The problem: The word "kescher" marks the lines to find; copy every such line from the data below.

Task material:

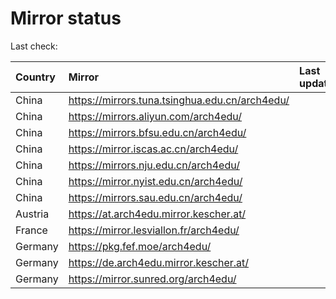 <script src="./time.js"></script>
# Mirror status
Last check: <script type="text/javascript">localize(1700454142.3651063);</script>

|Country|Mirror|Last update|
|:------|:-----|:----------|
|China|https://mirrors.tuna.tsinghua.edu.cn/arch4edu/|<script type="text/javascript">localize(1700418549);</script>|
|China|https://mirrors.aliyun.com/arch4edu/|<script type="text/javascript">localize(1700418549);</script>|
|China|https://mirrors.bfsu.edu.cn/arch4edu/|<script type="text/javascript">localize(1700418549);</script>|
|China|https://mirror.iscas.ac.cn/arch4edu/|<script type="text/javascript">localize(1700418549);</script>|
|China|https://mirrors.nju.edu.cn/arch4edu/|<script type="text/javascript">localize(1700418549);</script>|
|China|https://mirror.nyist.edu.cn/arch4edu/|<script type="text/javascript">localize(1700418549);</script>|
|China|https://mirrors.sau.edu.cn/arch4edu/|<script type="text/javascript">localize(1700333400);</script>|
|Austria|https://at.arch4edu.mirror.kescher.at/|<script type="text/javascript">localize(1700418549);</script>|
|France|https://mirror.lesviallon.fr/arch4edu/|<script type="text/javascript">localize(1700418549);</script>|
|Germany|https://pkg.fef.moe/arch4edu/|<script type="text/javascript">localize(1700418549);</script>|
|Germany|https://de.arch4edu.mirror.kescher.at/|<script type="text/javascript">localize(1700418549);</script>|
|Germany|https://mirror.sunred.org/arch4edu/|<script type="text/javascript">localize(1700418549);</script>|

<script src="./tablefilter/tablefilter.js"></script>
<script src="./table.js"></script>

Exercise answer:
|Austria|https://at.arch4edu.mirror.kescher.at/|<script type="text/javascript">localize(1700418549);</script>|
|Germany|https://de.arch4edu.mirror.kescher.at/|<script type="text/javascript">localize(1700418549);</script>|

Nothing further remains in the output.